Input port | Primary | Sequence | Content types | Default binding |
---|---|---|---|---|
source | ✔ | ✔ | xml | p:empty |
Output port | Primary | Sequence | Content types | Default binding |
---|---|---|---|---|
result | ✔ | ✔ | xml |
Option name | Type | Default value | Required |
---|---|---|---|
path | xs:string | ✔ | |
case-sensitive | xs:boolean | true() | |
default-excludes | xs:boolean | true() | |
detailed | xs:boolean | false() | |
error-on-missing-dir | xs:boolean | true() | |
excludes | xs:string? | () | |
follow-symlinks | xs:boolean | true() | |
includes | xs:string? | () |
<p:import href="https://xmlcalabash.com/ext/library/fileset.xpl"/>
Declaration
1 |<p:declare-step xmlns:p="http://www.w3.org/ns/xproc">
| <p:input port="source" content-types="xml" sequence="true">
| <p:empty/>
| </p:input>
5 | <p:output port="result" content-types="xml" sequence="true"/>
| <p:option name="path" as="xs:string" required="true"/>
| <p:option name="default-excludes" as="xs:boolean" select="true()"/>
| <p:option name="case-sensitive" as="xs:boolean" select="true()"/>
| <p:option name="error-on-missing-dir" as="xs:boolean" select="true()"/>
10 | <p:option name="follow-symlinks" as="xs:boolean" select="true()"/>
| <p:option name="includes" as="xs:string?"/>
| <p:option name="excludes" as="xs:string?"/>
| <p:option name="detailed" as="xs:boolean" select="false()"/>
|</p:declare-step>
Errors
Code | Description |
---|---|
cxerr:XC0043 | It is a dynamic error (cxerr:XC0043 ) if the source
document is not a fileset document. |
cxerr:XC0044 | It is a dynamic error (cxerr:XC0044 ) if they are
specified in both places. |
cxerr:XC0051 | It is a dynamic error (cxerr:XC0051 ) if the path
provided is not a file: URI. |
cxerr:XC0052 | It is a dynamic error (cxerr:XC0052 ) if the path
provided does not exist and error-on-missing-dir is true. |
Description
This step is based on the Ant
notion of FileSets.
Conceptually, all of the files below some starting point (the
path
) are filtered through a set of inclusions and exclusions. Any files
that satisfy the filters are further subjected to a set of selectors (which may use mappers)

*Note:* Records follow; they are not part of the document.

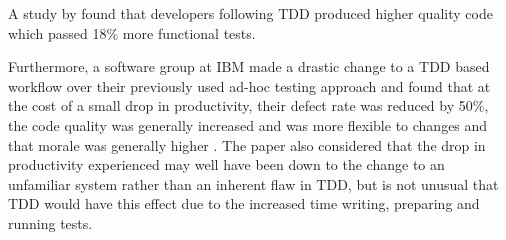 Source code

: A study by \cite{George:2003:IIT:952532.952753} found that developers following TDD produced higher quality code which passed 18\% more functional tests.

Furthermore, a software group at IBM made a drastic change to a TDD based workflow over their previously used ad-hoc testing approach and found that at the cost of a small drop in productivity, their defect rate was reduced by 50\%, the code quality was generally increased and was more flexible to changes and that morale was generally higher \citep{IBMTDD}. 
The paper also considered that the drop in productivity experienced may well have been down to the change to an unfamiliar system rather than an inherent flaw in TDD, but is not unusual that TDD would have this effect due to the increased time writing, preparing and running tests.
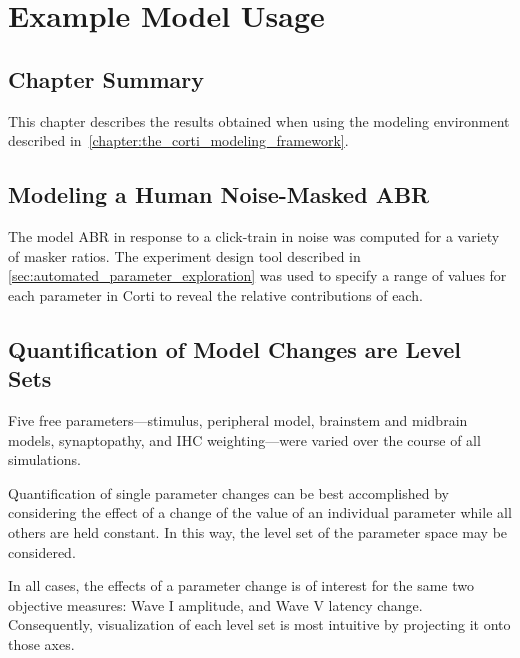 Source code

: \chapter{Example Model Usage}
\label{chapter:Results}
\thispagestyle{myheadings}

\graphicspath{{5_Results/Figures/}}
\section{Chapter Summary} %
\label{sec:results_summary}
This chapter describes the results obtained when using the modeling environment described in~\autoref{chapter:the_corti_modeling_framework}.
\section{Modeling a Human Noise-Masked ABR} %
\label{sec:tone_in_noise}
The model ABR in response to a click-train in noise was computed for a variety of masker ratios.   
The experiment design tool described in \autoref{sec:automated_parameter_exploration} was used to specify a range of values for each parameter in Corti to reveal the relative contributions of each. 

\section{Quantification of Model Changes are Level Sets} %
\label{sec:quantification_of_model_changes_are_level_sets}
Five free parameters---stimulus, peripheral model, brainstem and midbrain models, synaptopathy, and IHC weighting---were varied over the course of all simulations. 

Quantification of single parameter changes can be best accomplished by considering the effect of a change of the value of an individual parameter while all others are held constant.  In this way, the level set of the parameter space may be considered. 

In all cases, the effects of a parameter change is of interest for the same two objective measures: Wave I amplitude, and Wave V latency change.   Consequently, visualization of each level set is most intuitive by projecting it onto those axes. 

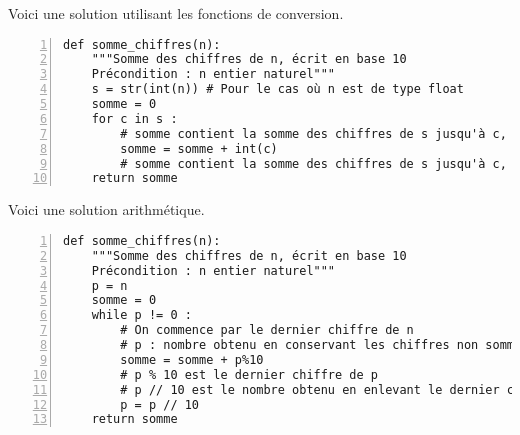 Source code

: Voici une solution utilisant les fonctions de conversion.
\begin{Verbatim}[gobble=0,numbers=left]
def somme_chiffres(n):
    """Somme des chiffres de n, écrit en base 10
    Précondition : n entier naturel"""
    s = str(int(n)) # Pour le cas où n est de type float
    somme = 0
    for c in s :
        # somme contient la somme des chiffres de s jusqu'à c, exclu
        somme = somme + int(c)
        # somme contient la somme des chiffres de s jusqu'à c, inclu
    return somme
\end{Verbatim}
Voici une solution arithmétique.
\begin{Verbatim}[gobble=0,numbers=left]
def somme_chiffres(n):
    """Somme des chiffres de n, écrit en base 10
    Précondition : n entier naturel"""
    p = n
    somme = 0 
    while p != 0 : 
        # On commence par le dernier chiffre de n
        # p : nombre obtenu en conservant les chiffres non sommés
        somme = somme + p%10
        # p % 10 est le dernier chiffre de p
        # p // 10 est le nombre obtenu en enlevant le dernier chiffre de p
        p = p // 10
    return somme
\end{Verbatim} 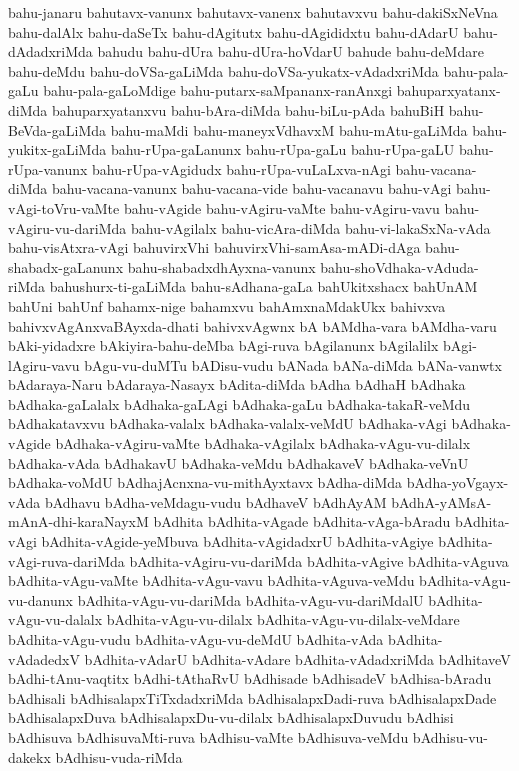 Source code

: {bahu-janaru
bahutavx-vanunx
bahutavx-vanenx
bahutavxvu
bahu-dakiSxNeVna
bahu-dalAlx
bahu-daSeTx
bahu-dAgitutx
bahu-dAgididxtu
bahu-dAdarU
bahu-dAdadxriMda
bahudu
bahu-dUra
bahu-dUra-hoVdarU
bahude
bahu-deMdare
bahu-deMdu
bahu-doVSa-gaLiMda
bahu-doVSa-yukatx-vAdadxriMda
bahu-pala-gaLu
bahu-pala-gaLoMdige
bahu-putarx-saMpananx-ranAnxgi
bahuparxyatanx-diMda
bahuparxyatanxvu
bahu-bAra-diMda
bahu-biLu-pAda
bahuBiH
bahu-BeVda-gaLiMda
bahu-maMdi
bahu-maneyxVdhavxM
bahu-mAtu-gaLiMda
bahu-yukitx-gaLiMda
bahu-rUpa-gaLanunx
bahu-rUpa-gaLu
bahu-rUpa-gaLU
bahu-rUpa-vanunx
bahu-rUpa-vAgidudx
bahu-rUpa-vuLaLxva-nAgi
bahu-vacana-diMda
bahu-vacana-vanunx
bahu-vacana-vide
bahu-vacanavu
bahu-vAgi
bahu-vAgi-toVru-vaMte
bahu-vAgide
bahu-vAgiru-vaMte
bahu-vAgiru-vavu
bahu-vAgiru-vu-dariMda
bahu-vAgilalx
bahu-vicAra-diMda
bahu-vi-lakaSxNa-vAda
bahu-visAtxra-vAgi
bahuvirxVhi
bahuvirxVhi-samAsa-mADi-dAga
bahu-shabadx-gaLanunx
bahu-shabadxdhAyxna-vanunx
bahu-shoVdhaka-vAduda-riMda
bahushurx-ti-gaLiMda
bahu-sAdhana-gaLa
bahUkitxshacx
bahUnAM
bahUni
bahUnf
bahamx-nige
bahamxvu
bahAmxnaMdakUkx
bahivxva
bahivxvAgAnxvaBAyxda-dhati
bahivxvAgwnx
bA
bAMdha-vara
bAMdha-varu
bAki-yidadxre
bAkiyira-bahu-deMba
bAgi-ruva
bAgilanunx
bAgilalilx
bAgi-lAgiru-vavu
bAgu-vu-duMTu
bADisu-vudu
bANada
bANa-diMda
bANa-vanwtx
bAdaraya-Naru
bAdaraya-Nasayx
bAdita-diMda
bAdha
bAdhaH
bAdhaka
bAdhaka-gaLalalx
bAdhaka-gaLAgi
bAdhaka-gaLu
bAdhaka-takaR-veMdu
bAdhakatavxvu
bAdhaka-valalx
bAdhaka-valalx-veMdU
bAdhaka-vAgi
bAdhaka-vAgide
bAdhaka-vAgiru-vaMte
bAdhaka-vAgilalx
bAdhaka-vAgu-vu-dilalx
bAdhaka-vAda
bAdhakavU
bAdhaka-veMdu
bAdhakaveV
bAdhaka-veVnU
bAdhaka-voMdU
bAdhajAcnxna-vu-mithAyxtavx
bAdha-diMda
bAdha-yoVgayx-vAda
bAdhavu
bAdha-veMdagu-vudu
bAdhaveV
bAdhAyAM
bAdhA-yAMsA-mAnA-dhi-karaNayxM
bAdhita
bAdhita-vAgade
bAdhita-vAga-bAradu
bAdhita-vAgi
bAdhita-vAgide-yeMbuva
bAdhita-vAgidadxrU
bAdhita-vAgiye
bAdhita-vAgi-ruva-dariMda
bAdhita-vAgiru-vu-dariMda
bAdhita-vAgive
bAdhita-vAguva
bAdhita-vAgu-vaMte
bAdhita-vAgu-vavu
bAdhita-vAguva-veMdu
bAdhita-vAgu-vu-danunx
bAdhita-vAgu-vu-dariMda
bAdhita-vAgu-vu-dariMdalU
bAdhita-vAgu-vu-dalalx
bAdhita-vAgu-vu-dilalx
bAdhita-vAgu-vu-dilalx-veMdare
bAdhita-vAgu-vudu
bAdhita-vAgu-vu-deMdU
bAdhita-vAda
bAdhita-vAdadedxV
bAdhita-vAdarU
bAdhita-vAdare
bAdhita-vAdadxriMda
bAdhitaveV
bAdhi-tAnu-vaqtitx
bAdhi-tAthaRvU
bAdhisade
bAdhisadeV
bAdhisa-bAradu
bAdhisali
bAdhisalapxTiTxdadxriMda
bAdhisalapxDadi-ruva
bAdhisalapxDade
bAdhisalapxDuva
bAdhisalapxDu-vu-dilalx
bAdhisalapxDuvudu
bAdhisi
bAdhisuva
bAdhisuvaMti-ruva
bAdhisu-vaMte
bAdhisuva-veMdu
bAdhisu-vu-dakekx
bAdhisu-vuda-riMda
}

to determine if they are in the final result or not.
The cx:fileset
step differs from Ant in some ways:
The files selected by
cx:fileset
are normalized withurify()
. They exclusively use “/” as the path separator.The step is only concerned with selecting existing files.
The “type” selector is not provided.
Attributes related to filtering directories are not provided.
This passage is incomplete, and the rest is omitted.